The grand Victorian exterior of Sandy and Peter Reeves’ Hillsburgh farmhouse has changed little since it was built in 1876. Its tall, double-paned front doors, matching bay windows and graceful side porch still open onto gently sloped lawns. The Coningsby branch of the Women’s Institute was founded here in 1906, and it’s easy to picture members meeting for charity work, quilting bees and summer garden parties. As time went by, when the women met, their husbands convened on the porch to listen to CBC, the new national radio station. The men would often compile a report of their analysis of the news and send it along to the broadcaster.
Sandy and Peter have been gleeful keepers of these and other intriguing historical details since they bought the home in 2016, curating a small gallery of vintage photos and documents in their black and gold panelled foyer. But they’ve also added an entirely contemporary twist to the character of the property. The women (and men) who mill about the property today are clad in relaxed exercise gear, ready to stretch it out in the new eco-friendly Pilates studio. The couple built the studio in 2017 to house Sandy’s growing business, Pond Side Pilates.
“It’s the same as it was in the past – it was and is a meeting place. I just love sharing this property,” says Sandy. “People enjoy the serenity here. Nature is such a good healer.”
The Reeves and their two daughters moved across the pond from England in 2007 when Peter, a software engineer, accepted a job with Research in Motion in Waterloo, Ontario. After settling in Bright, near Woodstock, the Hampshire natives craved living near water and began searching for a new home. This property’s two ponds, created in 1973, fit the bill. One is 16 feet deep for swimming and fishing, the other features a small island complete with a church steeple folly.

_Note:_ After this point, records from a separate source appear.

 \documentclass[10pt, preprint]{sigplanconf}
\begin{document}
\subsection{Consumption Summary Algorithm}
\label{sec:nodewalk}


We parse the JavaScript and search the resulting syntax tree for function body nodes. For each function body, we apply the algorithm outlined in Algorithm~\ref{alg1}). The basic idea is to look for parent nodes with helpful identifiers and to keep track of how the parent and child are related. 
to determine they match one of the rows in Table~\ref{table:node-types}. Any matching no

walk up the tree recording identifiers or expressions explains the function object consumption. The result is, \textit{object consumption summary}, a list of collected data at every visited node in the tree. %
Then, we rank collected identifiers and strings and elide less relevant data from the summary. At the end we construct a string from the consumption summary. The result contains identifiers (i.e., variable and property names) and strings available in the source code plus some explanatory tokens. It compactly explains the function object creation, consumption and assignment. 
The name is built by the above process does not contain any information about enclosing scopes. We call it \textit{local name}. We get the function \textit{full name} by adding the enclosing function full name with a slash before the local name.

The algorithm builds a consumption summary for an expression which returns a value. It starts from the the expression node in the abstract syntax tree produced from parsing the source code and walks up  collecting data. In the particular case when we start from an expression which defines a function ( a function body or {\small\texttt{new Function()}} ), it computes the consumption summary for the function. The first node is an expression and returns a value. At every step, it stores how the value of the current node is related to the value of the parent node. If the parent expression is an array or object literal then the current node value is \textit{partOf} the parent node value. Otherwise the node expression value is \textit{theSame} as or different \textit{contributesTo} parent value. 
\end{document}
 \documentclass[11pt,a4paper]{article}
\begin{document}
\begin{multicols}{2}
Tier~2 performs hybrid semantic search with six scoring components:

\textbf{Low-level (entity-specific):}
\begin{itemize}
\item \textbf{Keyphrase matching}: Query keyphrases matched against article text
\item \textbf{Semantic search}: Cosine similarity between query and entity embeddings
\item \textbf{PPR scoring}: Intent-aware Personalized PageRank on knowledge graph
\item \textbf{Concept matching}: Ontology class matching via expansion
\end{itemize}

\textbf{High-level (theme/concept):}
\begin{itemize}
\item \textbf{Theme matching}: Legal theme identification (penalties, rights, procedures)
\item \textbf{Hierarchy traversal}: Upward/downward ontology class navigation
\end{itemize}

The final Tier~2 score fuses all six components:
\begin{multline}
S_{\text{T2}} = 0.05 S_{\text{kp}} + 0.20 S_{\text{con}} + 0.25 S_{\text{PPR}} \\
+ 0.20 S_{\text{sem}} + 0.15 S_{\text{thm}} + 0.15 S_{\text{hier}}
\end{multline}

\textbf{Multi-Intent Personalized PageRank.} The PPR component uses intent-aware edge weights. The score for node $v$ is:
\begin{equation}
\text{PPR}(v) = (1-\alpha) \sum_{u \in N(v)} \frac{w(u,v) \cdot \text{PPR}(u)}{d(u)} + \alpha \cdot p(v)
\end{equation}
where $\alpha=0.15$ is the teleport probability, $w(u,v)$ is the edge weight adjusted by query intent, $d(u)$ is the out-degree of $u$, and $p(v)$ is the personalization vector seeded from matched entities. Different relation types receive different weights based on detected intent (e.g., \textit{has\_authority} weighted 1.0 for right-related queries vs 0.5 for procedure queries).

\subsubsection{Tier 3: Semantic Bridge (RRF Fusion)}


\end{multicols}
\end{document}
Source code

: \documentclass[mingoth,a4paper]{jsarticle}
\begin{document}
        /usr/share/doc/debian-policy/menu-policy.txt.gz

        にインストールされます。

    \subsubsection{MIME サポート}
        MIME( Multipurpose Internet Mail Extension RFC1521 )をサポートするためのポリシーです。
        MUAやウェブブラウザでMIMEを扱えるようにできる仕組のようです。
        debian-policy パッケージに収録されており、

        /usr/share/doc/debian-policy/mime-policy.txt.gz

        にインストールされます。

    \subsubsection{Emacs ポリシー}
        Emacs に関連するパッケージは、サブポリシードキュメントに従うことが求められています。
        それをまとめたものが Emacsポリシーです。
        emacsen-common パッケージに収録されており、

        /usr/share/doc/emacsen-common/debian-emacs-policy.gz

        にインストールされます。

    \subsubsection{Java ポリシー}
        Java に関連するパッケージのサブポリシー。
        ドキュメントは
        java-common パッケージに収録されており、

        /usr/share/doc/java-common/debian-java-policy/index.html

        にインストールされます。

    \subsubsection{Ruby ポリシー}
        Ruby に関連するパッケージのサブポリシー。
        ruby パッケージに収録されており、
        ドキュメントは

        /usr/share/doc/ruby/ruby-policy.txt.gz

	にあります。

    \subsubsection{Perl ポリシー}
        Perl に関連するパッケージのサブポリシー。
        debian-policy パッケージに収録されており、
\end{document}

The clincher was the feeling of home that washed over them when they first stepped onto the home’s creaky floorboards. “As soon as I walked through these doors, I felt like I was in England,” Sandy recalls of those floors, the formal layout and the deep-set front windows. “I no longer felt like an Englishman abroad. We had found our little piece of England here. And I could see where all my old English furniture would go.”
And there was another good sign. Although the creamy yellow wallpaper in the formal dining room was peeling and damaged, the bird and branch pattern was nearly identical to an heirloom tea set Sandy treasured. Before painting the room blue, Sandy saved two panels of wallpaper flanking a bay window and framed them with moulding. The tea set sits nearby, ready for the tale.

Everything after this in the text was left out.